SOURCE INFORMATION.
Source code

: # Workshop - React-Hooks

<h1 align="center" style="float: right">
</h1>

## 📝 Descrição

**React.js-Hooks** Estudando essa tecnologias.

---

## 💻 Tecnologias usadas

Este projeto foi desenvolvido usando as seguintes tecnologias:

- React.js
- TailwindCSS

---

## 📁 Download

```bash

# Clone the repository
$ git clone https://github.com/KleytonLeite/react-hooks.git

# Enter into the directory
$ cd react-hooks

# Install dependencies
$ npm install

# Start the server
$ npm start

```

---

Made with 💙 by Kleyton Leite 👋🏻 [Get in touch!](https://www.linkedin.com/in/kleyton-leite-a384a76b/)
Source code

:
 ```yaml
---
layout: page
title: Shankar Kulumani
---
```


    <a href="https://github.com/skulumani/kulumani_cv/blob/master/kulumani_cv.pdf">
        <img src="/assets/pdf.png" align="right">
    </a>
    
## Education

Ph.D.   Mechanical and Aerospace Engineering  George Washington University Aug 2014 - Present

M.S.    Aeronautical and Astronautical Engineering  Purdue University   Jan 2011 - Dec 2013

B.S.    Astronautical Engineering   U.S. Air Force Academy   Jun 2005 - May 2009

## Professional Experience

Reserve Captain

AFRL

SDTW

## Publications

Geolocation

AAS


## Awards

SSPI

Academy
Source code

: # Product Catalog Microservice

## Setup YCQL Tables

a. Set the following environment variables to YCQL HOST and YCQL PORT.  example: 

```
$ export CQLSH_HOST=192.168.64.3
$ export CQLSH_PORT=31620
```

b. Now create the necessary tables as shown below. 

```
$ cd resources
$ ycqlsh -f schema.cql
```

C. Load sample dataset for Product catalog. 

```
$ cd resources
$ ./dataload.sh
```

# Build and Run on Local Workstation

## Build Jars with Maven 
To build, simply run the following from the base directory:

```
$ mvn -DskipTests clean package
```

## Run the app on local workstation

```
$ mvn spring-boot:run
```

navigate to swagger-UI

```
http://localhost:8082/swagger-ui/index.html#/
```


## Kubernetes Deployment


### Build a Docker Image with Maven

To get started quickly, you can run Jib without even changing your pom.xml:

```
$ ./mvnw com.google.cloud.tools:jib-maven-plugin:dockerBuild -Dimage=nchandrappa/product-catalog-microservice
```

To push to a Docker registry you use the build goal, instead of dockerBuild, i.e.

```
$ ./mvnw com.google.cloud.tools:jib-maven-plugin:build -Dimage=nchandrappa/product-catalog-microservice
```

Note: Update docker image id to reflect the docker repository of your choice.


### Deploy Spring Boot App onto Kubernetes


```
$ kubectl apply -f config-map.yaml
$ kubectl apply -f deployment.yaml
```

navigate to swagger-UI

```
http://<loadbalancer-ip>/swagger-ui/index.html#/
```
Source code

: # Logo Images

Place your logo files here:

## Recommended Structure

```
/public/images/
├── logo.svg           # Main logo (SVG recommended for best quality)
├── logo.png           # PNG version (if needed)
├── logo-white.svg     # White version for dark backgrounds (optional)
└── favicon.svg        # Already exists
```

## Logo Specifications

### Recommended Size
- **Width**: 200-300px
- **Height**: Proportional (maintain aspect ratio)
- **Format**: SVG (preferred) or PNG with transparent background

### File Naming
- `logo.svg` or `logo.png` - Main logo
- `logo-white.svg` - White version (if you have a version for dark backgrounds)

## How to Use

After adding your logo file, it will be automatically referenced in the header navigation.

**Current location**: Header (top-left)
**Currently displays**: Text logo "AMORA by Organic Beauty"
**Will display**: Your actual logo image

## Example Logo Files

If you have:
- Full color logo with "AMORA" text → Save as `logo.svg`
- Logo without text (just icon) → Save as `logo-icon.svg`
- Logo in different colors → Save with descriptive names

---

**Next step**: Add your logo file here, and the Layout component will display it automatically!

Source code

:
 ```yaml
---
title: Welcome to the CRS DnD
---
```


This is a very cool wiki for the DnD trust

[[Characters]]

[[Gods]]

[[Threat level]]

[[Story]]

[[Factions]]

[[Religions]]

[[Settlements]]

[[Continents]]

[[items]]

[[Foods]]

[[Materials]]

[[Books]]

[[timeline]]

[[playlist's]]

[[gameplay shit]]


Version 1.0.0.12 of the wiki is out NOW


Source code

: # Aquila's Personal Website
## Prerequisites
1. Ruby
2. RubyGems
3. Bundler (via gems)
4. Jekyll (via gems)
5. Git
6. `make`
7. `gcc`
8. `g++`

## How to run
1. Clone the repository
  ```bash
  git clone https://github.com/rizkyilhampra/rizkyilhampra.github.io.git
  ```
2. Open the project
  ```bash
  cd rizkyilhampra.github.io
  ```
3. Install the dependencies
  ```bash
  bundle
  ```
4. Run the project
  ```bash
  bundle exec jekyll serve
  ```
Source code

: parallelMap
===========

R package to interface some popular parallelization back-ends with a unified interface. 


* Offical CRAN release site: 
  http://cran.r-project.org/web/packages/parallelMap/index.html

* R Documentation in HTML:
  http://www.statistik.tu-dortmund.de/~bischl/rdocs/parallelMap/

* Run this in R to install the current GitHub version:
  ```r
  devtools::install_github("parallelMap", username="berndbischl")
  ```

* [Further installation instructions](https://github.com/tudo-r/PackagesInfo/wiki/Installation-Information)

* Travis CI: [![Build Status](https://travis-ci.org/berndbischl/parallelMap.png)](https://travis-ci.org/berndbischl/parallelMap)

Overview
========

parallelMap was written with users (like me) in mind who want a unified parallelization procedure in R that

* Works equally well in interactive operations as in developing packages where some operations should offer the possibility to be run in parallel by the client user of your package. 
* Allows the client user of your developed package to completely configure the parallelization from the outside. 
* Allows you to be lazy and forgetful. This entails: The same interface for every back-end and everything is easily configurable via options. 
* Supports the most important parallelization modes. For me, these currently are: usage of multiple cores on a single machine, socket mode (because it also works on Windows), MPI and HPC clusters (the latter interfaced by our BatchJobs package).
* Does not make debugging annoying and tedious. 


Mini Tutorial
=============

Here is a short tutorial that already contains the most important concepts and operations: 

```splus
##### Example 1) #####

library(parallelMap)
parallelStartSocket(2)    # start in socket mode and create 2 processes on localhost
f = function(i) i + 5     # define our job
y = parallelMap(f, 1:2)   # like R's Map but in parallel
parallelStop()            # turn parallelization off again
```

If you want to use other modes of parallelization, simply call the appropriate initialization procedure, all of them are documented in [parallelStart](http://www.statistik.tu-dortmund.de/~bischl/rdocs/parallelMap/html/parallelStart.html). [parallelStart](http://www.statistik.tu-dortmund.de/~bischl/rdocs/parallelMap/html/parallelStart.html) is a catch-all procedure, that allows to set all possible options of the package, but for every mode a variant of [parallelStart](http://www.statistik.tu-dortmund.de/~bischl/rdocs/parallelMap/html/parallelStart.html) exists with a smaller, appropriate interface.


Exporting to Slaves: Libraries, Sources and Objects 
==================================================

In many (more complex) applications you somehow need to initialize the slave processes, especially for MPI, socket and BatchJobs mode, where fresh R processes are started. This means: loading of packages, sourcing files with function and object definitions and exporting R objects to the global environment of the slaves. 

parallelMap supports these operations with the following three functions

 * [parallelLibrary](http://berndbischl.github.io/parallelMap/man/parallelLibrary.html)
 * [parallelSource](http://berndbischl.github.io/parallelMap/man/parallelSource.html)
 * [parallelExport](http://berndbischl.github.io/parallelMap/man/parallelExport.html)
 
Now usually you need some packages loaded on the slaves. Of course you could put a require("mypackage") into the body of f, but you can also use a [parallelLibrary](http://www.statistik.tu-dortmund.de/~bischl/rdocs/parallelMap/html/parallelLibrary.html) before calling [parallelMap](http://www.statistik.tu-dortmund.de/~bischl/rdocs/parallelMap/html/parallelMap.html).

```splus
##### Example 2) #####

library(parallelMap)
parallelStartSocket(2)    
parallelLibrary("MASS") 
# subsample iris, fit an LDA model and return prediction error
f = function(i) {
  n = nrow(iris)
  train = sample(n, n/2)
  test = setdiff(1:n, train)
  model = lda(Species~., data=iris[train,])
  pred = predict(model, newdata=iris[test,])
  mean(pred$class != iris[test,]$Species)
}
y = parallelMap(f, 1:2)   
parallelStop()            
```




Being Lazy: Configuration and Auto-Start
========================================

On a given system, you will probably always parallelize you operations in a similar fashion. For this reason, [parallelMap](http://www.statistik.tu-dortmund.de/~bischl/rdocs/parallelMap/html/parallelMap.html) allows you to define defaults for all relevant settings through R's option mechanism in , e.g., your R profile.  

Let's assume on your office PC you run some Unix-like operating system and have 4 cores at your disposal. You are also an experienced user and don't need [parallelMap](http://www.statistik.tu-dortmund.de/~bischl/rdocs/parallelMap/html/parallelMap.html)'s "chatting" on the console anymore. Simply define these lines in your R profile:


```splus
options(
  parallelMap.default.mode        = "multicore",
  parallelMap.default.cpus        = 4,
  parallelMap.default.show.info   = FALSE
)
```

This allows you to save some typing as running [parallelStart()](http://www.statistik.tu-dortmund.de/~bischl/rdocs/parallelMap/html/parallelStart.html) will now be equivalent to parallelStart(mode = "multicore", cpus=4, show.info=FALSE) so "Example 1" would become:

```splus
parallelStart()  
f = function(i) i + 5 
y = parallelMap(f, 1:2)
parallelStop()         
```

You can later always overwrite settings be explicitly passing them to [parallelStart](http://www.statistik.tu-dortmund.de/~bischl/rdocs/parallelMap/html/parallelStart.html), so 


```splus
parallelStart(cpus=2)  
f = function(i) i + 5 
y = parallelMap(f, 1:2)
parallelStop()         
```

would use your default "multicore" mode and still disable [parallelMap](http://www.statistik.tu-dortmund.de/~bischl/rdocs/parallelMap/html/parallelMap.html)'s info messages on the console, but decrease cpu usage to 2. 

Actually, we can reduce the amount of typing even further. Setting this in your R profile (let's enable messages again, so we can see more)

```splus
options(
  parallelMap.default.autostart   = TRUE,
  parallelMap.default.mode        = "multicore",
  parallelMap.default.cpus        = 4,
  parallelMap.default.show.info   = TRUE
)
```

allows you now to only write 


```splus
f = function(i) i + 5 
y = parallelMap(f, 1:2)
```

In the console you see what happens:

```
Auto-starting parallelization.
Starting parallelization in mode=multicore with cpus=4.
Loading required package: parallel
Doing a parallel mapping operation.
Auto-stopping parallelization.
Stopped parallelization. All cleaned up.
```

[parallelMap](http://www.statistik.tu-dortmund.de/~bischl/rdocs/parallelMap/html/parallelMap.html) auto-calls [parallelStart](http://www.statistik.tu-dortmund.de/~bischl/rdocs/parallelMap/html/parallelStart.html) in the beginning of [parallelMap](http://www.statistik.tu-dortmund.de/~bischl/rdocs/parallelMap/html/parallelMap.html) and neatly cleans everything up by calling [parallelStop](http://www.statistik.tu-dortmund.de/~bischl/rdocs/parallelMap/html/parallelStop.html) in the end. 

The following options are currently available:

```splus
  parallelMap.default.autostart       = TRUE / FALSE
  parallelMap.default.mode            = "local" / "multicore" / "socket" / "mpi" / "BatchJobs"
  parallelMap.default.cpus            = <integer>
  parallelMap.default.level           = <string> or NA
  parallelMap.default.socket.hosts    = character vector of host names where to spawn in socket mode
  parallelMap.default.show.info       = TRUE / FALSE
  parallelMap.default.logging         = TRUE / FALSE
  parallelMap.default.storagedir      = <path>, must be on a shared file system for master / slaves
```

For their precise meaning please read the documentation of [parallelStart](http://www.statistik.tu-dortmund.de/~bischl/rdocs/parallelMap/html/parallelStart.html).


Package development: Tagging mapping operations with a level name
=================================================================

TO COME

TRY IT.
Show every line in the entries above that contains the string "names".

COMPLETED EXERCISE.
- Logo in different colors → Save with descriptive names
  parallelMap.default.socket.hosts    = character vector of host names where to spawn in socket mode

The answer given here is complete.